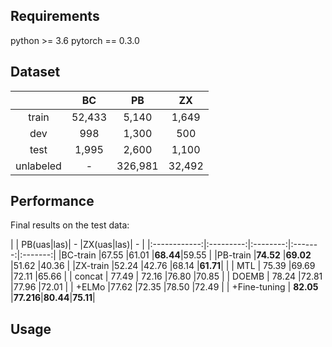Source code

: ## Requirements
python >= 3.6
pytorch == 0.3.0
## Dataset
|          |BC     |PB      |ZX    |
|:--------:|:-----:|:-----: |:----:|
|train     | 52,433|5,140   |1,649 |
|dev       | 998   |1,300   |500   |
|test      |1,995  |2,600   | 1,100|
|unlabeled | -     | 326,981|32,492|

## Performance
  Final results on the test data:
  
|              | PB(uas|las)| -       |ZX(uas|las)|  -    |
|:------------:|:---------:|:--------:|:-------:|:-------:|
|BC-train      |67.55      |61.01     |**68.44**|59.55    |
|PB-train      |**74.52**  |**69.02** |51.62    |40.36    |
|ZX-train      |52.24      |42.76     |68.14    |**61.71**|        |
|  MTL         | 75.39     |69.69     |72.11    |65.66    |
| concat       | 77.49     | 72.16    |76.80    |70.85    |
| DOEMB        | 78.24     |72.81     |77.96    |72.01    |
| +ELMo        |77.62      |72.35     |78.50    |72.49    | 
| +Fine-tuning | **82.05** |**77.216**|**80.44**|**75.11**|

## Usage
☆ ☆ ☆ ☆ ☆
◆ **Aim of the task**: The full listing, reproduced exactly and without pictures, is the expected output.

◆ **Solved exercise**:
Source code

: ## Requirements
python >= 3.6
pytorch == 0.3.0
## Dataset
|          |BC     |PB      |ZX    |
|:--------:|:-----:|:-----: |:----:|
|train     | 52,433|5,140   |1,649 |
|dev       | 998   |1,300   |500   |
|test      |1,995  |2,600   | 1,100|
|unlabeled | -     | 326,981|32,492|

## Performance
  Final results on the test data:
  
|              | PB(uas|las)| -       |ZX(uas|las)|  -    |
|:------------:|:---------:|:--------:|:-------:|:-------:|
|BC-train      |67.55      |61.01     |**68.44**|59.55    |
|PB-train      |**74.52**  |**69.02** |51.62    |40.36    |
|ZX-train      |52.24      |42.76     |68.14    |**61.71**|        |
|  MTL         | 75.39     |69.69     |72.11    |65.66    |
| concat       | 77.49     | 72.16    |76.80    |70.85    |
| DOEMB        | 78.24     |72.81     |77.96    |72.01    |
| +ELMo        |77.62      |72.35     |78.50    |72.49    | 
| +Fine-tuning | **82.05** |**77.216**|**80.44**|**75.11**|

## Usage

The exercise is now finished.